### Description of the task
Each line that contains the string "filename" counts once; report how many such lines appear in the data, as a number only.

(Stored data entries)
━━━

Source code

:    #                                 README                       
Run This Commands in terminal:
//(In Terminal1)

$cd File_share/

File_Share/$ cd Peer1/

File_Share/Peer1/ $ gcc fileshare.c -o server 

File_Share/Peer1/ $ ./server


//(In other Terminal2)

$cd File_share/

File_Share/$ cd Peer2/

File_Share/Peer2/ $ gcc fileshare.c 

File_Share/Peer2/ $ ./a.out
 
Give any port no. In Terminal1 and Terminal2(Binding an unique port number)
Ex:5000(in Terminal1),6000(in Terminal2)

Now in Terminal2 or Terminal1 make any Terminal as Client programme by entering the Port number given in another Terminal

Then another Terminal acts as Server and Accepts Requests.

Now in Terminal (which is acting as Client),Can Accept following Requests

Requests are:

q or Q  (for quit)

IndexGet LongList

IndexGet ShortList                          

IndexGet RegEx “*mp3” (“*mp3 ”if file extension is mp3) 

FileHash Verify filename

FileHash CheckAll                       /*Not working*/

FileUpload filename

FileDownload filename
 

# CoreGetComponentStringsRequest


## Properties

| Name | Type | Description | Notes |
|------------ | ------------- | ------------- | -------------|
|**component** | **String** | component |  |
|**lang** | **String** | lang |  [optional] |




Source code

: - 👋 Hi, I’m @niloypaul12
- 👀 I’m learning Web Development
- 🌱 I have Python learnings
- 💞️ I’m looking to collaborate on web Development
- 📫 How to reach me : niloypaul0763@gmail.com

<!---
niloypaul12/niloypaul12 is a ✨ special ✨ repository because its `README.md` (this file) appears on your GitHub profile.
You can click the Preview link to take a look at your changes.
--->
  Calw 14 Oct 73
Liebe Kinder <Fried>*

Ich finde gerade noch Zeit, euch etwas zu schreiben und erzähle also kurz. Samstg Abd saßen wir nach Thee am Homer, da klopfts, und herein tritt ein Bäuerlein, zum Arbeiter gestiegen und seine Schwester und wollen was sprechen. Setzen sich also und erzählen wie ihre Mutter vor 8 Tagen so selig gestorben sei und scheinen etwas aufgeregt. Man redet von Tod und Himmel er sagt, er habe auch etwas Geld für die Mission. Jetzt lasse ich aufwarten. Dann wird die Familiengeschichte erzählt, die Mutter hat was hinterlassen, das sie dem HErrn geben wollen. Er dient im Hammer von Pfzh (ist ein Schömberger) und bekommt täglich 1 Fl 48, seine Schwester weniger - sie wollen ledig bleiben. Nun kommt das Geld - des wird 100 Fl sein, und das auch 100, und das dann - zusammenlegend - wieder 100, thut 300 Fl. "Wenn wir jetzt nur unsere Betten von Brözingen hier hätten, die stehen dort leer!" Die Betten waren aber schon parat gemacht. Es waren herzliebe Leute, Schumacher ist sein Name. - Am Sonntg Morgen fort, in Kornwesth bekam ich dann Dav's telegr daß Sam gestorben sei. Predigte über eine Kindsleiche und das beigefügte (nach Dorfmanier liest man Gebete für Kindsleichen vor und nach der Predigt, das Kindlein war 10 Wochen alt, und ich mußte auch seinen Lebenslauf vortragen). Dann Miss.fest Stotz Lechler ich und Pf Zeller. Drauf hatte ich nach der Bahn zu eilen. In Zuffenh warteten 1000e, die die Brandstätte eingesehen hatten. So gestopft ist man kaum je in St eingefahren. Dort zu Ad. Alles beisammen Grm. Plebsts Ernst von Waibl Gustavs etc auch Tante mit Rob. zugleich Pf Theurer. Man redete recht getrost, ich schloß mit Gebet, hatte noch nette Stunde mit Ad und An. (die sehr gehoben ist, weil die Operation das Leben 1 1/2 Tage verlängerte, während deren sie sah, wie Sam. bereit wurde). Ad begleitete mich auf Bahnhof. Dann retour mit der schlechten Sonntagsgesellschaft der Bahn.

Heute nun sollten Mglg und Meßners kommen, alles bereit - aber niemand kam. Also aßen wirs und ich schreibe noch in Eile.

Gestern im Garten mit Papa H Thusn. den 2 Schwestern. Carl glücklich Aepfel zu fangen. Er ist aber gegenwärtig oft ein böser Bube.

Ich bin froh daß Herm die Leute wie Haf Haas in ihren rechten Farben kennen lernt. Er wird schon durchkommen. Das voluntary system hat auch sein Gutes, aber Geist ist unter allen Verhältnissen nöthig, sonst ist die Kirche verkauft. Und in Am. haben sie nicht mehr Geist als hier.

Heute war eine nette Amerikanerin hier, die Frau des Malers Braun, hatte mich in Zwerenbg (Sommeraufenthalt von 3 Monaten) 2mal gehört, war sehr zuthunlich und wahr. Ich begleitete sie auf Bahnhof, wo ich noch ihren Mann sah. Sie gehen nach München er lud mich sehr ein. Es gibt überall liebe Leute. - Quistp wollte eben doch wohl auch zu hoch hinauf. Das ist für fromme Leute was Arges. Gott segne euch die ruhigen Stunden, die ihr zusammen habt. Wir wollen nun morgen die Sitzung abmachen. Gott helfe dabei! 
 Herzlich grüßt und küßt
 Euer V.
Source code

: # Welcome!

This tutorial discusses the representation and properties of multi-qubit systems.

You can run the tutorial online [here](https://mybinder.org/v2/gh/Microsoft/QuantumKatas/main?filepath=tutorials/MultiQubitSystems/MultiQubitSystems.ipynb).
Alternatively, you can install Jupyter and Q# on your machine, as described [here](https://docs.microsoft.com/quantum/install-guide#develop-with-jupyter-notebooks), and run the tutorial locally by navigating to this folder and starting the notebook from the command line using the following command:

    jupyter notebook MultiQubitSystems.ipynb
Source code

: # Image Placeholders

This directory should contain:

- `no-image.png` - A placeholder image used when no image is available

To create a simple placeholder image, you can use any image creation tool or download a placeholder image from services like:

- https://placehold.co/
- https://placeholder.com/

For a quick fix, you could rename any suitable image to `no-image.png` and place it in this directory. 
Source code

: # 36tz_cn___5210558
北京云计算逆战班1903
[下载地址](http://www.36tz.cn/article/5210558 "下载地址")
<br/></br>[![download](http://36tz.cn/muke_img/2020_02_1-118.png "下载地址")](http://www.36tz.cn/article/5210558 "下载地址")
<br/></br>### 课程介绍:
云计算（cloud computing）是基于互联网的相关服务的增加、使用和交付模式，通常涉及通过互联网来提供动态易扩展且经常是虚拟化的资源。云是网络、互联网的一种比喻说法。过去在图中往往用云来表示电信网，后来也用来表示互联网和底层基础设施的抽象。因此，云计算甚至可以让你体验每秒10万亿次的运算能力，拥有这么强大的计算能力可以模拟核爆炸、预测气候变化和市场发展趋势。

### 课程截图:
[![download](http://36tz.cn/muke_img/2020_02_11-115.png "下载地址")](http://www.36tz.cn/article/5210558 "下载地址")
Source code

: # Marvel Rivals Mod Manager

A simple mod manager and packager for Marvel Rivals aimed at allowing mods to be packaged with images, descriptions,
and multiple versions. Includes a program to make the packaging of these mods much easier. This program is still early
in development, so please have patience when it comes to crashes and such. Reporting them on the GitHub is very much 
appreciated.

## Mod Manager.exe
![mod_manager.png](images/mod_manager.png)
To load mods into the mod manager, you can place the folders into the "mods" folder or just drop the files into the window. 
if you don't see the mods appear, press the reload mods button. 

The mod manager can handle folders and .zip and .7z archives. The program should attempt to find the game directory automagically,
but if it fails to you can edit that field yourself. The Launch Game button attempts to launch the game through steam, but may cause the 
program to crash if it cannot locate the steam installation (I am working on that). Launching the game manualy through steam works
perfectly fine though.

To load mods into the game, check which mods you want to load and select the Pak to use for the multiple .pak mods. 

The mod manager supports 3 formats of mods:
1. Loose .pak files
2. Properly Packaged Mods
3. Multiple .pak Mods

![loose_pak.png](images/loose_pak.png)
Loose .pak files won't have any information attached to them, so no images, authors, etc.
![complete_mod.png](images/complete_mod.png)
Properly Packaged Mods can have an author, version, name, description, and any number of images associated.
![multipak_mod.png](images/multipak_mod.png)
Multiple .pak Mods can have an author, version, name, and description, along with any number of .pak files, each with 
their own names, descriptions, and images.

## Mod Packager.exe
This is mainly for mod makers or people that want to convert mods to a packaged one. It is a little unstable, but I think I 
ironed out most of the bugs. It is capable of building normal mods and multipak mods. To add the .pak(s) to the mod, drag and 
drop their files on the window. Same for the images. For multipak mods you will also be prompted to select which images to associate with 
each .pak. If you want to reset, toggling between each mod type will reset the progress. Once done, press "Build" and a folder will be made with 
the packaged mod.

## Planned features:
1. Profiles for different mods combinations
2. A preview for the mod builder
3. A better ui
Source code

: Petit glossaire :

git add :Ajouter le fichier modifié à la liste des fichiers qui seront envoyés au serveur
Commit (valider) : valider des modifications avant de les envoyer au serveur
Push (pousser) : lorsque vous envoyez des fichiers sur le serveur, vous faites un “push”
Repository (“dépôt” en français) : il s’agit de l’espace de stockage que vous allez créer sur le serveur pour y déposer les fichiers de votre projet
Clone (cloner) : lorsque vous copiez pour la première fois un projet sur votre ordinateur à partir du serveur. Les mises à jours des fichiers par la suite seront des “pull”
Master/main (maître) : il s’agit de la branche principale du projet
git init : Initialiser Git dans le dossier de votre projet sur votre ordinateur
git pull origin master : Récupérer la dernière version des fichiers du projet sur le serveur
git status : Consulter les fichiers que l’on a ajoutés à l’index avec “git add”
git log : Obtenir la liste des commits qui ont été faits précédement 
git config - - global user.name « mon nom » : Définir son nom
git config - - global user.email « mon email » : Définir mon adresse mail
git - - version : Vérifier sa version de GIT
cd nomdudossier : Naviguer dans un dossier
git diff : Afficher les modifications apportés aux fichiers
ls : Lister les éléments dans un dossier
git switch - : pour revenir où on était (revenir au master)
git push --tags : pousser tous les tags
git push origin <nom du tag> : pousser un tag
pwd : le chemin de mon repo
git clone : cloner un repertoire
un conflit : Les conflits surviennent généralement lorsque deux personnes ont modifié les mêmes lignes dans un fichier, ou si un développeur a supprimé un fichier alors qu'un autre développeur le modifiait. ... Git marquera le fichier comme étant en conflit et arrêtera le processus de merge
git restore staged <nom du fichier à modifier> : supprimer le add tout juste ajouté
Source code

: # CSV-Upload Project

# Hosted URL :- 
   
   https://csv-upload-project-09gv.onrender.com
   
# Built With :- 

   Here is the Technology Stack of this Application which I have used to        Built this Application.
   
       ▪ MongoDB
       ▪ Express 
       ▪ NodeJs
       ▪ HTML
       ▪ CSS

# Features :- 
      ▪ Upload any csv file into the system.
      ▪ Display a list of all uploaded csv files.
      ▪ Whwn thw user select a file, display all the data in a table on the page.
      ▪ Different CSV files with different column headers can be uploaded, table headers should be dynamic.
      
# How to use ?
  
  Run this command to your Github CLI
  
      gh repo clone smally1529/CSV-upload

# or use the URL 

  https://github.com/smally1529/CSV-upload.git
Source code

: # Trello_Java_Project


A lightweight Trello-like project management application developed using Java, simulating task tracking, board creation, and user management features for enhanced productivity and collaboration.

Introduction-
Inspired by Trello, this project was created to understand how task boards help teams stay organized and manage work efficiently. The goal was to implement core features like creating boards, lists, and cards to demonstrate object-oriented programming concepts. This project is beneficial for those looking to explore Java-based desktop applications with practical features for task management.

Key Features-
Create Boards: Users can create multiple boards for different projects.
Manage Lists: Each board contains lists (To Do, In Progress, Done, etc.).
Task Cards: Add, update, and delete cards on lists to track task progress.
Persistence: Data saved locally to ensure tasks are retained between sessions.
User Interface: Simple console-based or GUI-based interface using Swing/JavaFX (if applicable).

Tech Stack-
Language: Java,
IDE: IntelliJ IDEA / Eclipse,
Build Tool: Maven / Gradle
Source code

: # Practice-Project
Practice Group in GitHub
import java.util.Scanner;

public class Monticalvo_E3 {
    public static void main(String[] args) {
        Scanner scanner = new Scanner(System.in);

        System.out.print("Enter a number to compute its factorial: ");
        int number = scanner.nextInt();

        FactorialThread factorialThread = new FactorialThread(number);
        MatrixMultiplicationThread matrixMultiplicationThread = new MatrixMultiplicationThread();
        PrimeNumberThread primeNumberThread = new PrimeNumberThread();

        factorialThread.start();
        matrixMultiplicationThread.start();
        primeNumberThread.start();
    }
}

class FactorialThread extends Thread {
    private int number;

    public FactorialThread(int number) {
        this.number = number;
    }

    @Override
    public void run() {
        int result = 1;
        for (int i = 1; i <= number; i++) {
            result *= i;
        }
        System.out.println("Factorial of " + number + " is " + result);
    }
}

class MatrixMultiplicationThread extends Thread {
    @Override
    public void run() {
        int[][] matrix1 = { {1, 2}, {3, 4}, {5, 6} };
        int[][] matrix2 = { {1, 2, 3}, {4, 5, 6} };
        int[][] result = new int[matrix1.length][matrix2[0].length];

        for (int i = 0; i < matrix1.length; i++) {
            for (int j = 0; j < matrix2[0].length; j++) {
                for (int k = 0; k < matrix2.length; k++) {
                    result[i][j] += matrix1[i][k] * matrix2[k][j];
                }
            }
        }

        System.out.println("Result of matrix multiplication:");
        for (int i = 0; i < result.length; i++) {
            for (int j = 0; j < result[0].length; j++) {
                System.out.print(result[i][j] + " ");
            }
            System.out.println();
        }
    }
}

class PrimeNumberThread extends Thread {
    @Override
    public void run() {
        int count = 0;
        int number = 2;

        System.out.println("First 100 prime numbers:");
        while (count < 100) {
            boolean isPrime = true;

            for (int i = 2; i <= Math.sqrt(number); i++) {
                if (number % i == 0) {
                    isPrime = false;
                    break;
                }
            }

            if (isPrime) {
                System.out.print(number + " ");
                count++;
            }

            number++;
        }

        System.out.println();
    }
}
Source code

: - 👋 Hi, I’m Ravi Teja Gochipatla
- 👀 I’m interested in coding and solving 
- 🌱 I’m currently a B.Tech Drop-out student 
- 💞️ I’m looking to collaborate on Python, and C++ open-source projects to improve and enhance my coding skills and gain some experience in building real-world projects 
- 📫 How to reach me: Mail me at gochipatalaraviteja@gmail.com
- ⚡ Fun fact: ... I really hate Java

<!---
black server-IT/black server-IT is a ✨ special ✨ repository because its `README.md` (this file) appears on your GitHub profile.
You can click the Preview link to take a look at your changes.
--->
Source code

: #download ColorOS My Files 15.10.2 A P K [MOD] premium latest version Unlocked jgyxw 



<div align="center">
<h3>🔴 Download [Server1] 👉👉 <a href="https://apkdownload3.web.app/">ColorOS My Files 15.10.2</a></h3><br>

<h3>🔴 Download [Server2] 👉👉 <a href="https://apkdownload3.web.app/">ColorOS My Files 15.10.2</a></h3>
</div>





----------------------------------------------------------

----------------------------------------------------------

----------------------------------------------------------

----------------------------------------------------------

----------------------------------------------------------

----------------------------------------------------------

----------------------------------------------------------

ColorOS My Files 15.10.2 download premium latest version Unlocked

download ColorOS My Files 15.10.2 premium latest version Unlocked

━━━

### Output for this task
3